Einfachheit und Komplexität von Grundelementen oder Feststellung einer unnötigen Vorverarbeitung für ein neuronales Netzwerk

Published on February 06, 2019

Einfachheit und Komplexität von Grundelementen oder Feststellung einer unnötigen Vorverarbeitung für ein neuronales Netzwerk

Dies ist der dritte Artikel zur Analyse und Untersuchung von Ellipsen, Dreiecken und anderen geometrischen Formen.
Frühere Artikel haben einige sehr interessante Fragen für die Leser aufgeworfen, insbesondere zur Komplexität oder Einfachheit verschiedener Trainingssequenzen. Die Fragen sind tatsächlich sehr interessant, zum Beispiel, wie viel schwieriger ist ein Dreieck zum Lernen als ein Viereck oder ein anderes Polygon?
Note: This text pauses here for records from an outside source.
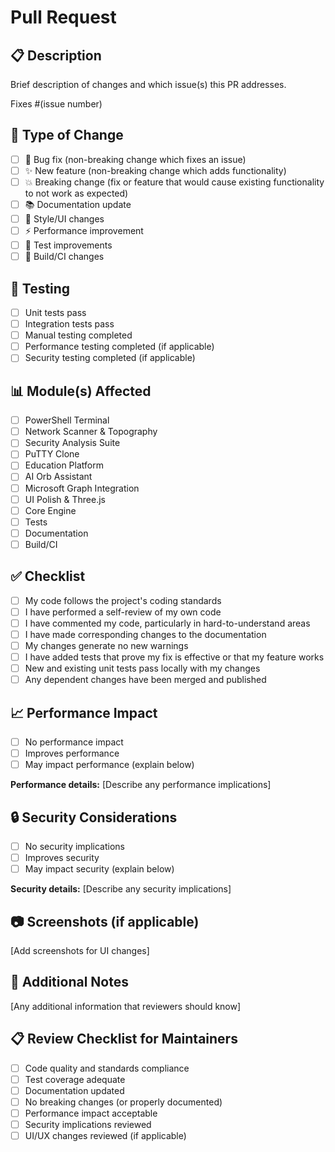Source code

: # Pull Request

## 📋 Description
Brief description of changes and which issue(s) this PR addresses.

Fixes #(issue number)

## 🔄 Type of Change
- [ ] 🐛 Bug fix (non-breaking change which fixes an issue)
- [ ] ✨ New feature (non-breaking change which adds functionality)
- [ ] 💥 Breaking change (fix or feature that would cause existing functionality to not work as expected)
- [ ] 📚 Documentation update
- [ ] 🎨 Style/UI changes
- [ ] ⚡ Performance improvement
- [ ] 🧪 Test improvements
- [ ] 🔧 Build/CI changes

## 🧪 Testing
- [ ] Unit tests pass
- [ ] Integration tests pass
- [ ] Manual testing completed
- [ ] Performance testing completed (if applicable)
- [ ] Security testing completed (if applicable)

## 📊 Module(s) Affected
- [ ] PowerShell Terminal
- [ ] Network Scanner & Topography
- [ ] Security Analysis Suite
- [ ] PuTTY Clone
- [ ] Education Platform
- [ ] AI Orb Assistant
- [ ] Microsoft Graph Integration
- [ ] UI Polish & Three.js
- [ ] Core Engine
- [ ] Tests
- [ ] Documentation
- [ ] Build/CI

## ✅ Checklist
- [ ] My code follows the project's coding standards
- [ ] I have performed a self-review of my own code
- [ ] I have commented my code, particularly in hard-to-understand areas
- [ ] I have made corresponding changes to the documentation
- [ ] My changes generate no new warnings
- [ ] I have added tests that prove my fix is effective or that my feature works
- [ ] New and existing unit tests pass locally with my changes
- [ ] Any dependent changes have been merged and published

## 📈 Performance Impact
- [ ] No performance impact
- [ ] Improves performance
- [ ] May impact performance (explain below)

**Performance details:**
[Describe any performance implications]

## 🔒 Security Considerations
- [ ] No security implications
- [ ] Improves security
- [ ] May impact security (explain below)

**Security details:**
[Describe any security implications]

## 📷 Screenshots (if applicable)
[Add screenshots for UI changes]

## 🧠 Additional Notes
[Any additional information that reviewers should know]

## 📋 Review Checklist for Maintainers
- [ ] Code quality and standards compliance
- [ ] Test coverage adequate
- [ ] Documentation updated
- [ ] No breaking changes (or properly documented)
- [ ] Performance impact acceptable
- [ ] Security implications reviewed
- [ ] UI/UX changes reviewed (if applicable)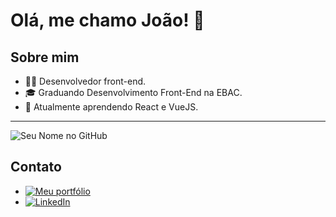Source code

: # Olá, me chamo João! 👋

## Sobre mim
- 👨‍💻 Desenvolvedor front-end.
- 🎓 Graduando Desenvolvimento Front-End na EBAC.
- 🌱 Atualmente aprendendo React e VueJS.

--- 
![Seu Nome no GitHub](https://github-readme-stats.vercel.app/api?username=jrampo&show_icons=true&theme=dark)

## Contato
- [![Meu portfólio](https://img.shields.io/badge/Portfolio-joaorampo-3?style=for-the-badge)](https://joaorampo-portfolio-three.vercel.app)
- [![LinkedIn](https://img.shields.io/badge/LinkedIn-0077B5?style=for-the-badge&logo=linkedin&logoColor=white)](https://www.linkedin.com/in/jrampo/)
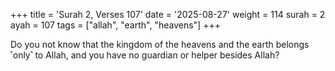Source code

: +++
title = 'Surah 2, Verses 107'
date = '2025-08-27'
weight = 114
surah = 2
ayah = 107
tags = ["allah", "earth", "heavens"]
+++

Do you not know that the kingdom of the heavens and the earth belongs ˹only˺ to Allah, and you have no guardian or helper besides Allah?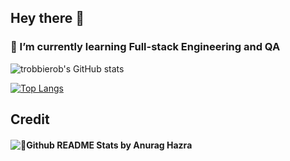 ## Hey there 👋
### 🌱 I’m currently learning Full-stack Engineering and QA

![trobbierob's GitHub stats](https://github-readme-stats.vercel.app/api?username=trobbierob&show_icons=true)

[![Top Langs](https://github-readme-stats.vercel.app/api/top-langs/?username=trobbierob&layout=compact)](https://github.com/trobbierob/github-readme-stats)


## Credit
#### ![🤔Github README Stats by Anurag Hazra](https://github.com/anuraghazra/github-readme-stats)

<!--
**trobbierob/trobbierob** is a ✨ _special_ ✨ repository because its `README.md` (this file) appears on your GitHub profile.

Here are some ideas to get you started:

- 🔭 I’m currently working on ...
- 🌱 I’m currently learning ...
- 👯 I’m looking to collaborate on ...
- 🤔 I’m looking for help with ...
- 💬 Ask me about ...
- 📫 How to reach me: ...
- 😄 Pronouns: ...
- ⚡ Fun fact: ...
-->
Versuchen wir zu vergleichen, und zum Vergleich haben wir eine ausgezeichnete, von Generationen von Studenten nachgewiesene Idee - je kürzer der Spickzettel, desto einfacher die Prüfung.

Auch dieser Artikel ist einfach das Ergebnis von Neugier und müßigem Interesse, nichts davon ist in der Praxis zu finden, und für praktische Aufgaben gibt es ein paar großartige Ideen, aber für das Kopieren gibt es fast nichts. Dies ist eine kleine Studie über die Komplexität der Trainingssequenzen - die Argumentation des Autors und der Code sind dargelegt, Sie können alles selbst überprüfen / hinzufügen / ändern.

Versuchen wir also herauszufinden, welche geometrische Figur für die Segmentierung schwieriger oder einfacher ist, welcher Kurs für KI-Vorlesungen verständlicher ist und sich besser anpasst.

Es gibt viele verschiedene geometrische Figuren, aber wir werden nur Dreiecke, Vierecke und fünfzackige Sterne vergleichen. Wir werden eine einfache Methode anwenden, um eine Zugsequenz zu konstruieren - wir werden das 128x128-Einfarbenbild in vier Teile teilen und zufällig eine Ellipse und zum Beispiel ein Dreieck in diese Viertel platzieren. Wir werden ein Dreieck mit der gleichen Farbe wie die Ellipse erkennen. Dh die aufgabe besteht darin, das netzwerk zu trainieren, um beispielsweise ein viereckiges polygon von einer ellipse zu unterscheiden, die in derselben farbe gefärbt ist. Hier sind Beispiele von Bildern, die wir untersuchen werden:







Wir werden kein Dreieck und kein Viereck in einem Bild erkennen, wir werden sie getrennt in verschiedenen Zügen vor dem Hintergrund eines ellipsenartigen Rauschens erkennen.

Lernen Sie das klassische U-Netz und drei Arten von Trainingssequenzen mit Dreiecken, Vierecken und Sternen.

Also gegeben:

  • drei Trainingssequenzen von Bild- / Maskenpaaren;
  • Netzwerk. Gemeinsames U-Netz, das häufig zur Segmentierung verwendet wird.

Idee zur Verifizierung:

  • Ermitteln Sie, welche der Trainingssequenzen „schwieriger“ zu erlernen sind.
  • Wie einige Vorverarbeitungstechniken das Lernen beeinflussen

Beginnen wir, wählen Sie 10.000 Bilderpaare von Vierecken mit Ellipsen und Masken und betrachten Sie sie sorgfältig. Uns interessiert, wie kurz das Kinderbett wird und von welcher Länge es abhängt.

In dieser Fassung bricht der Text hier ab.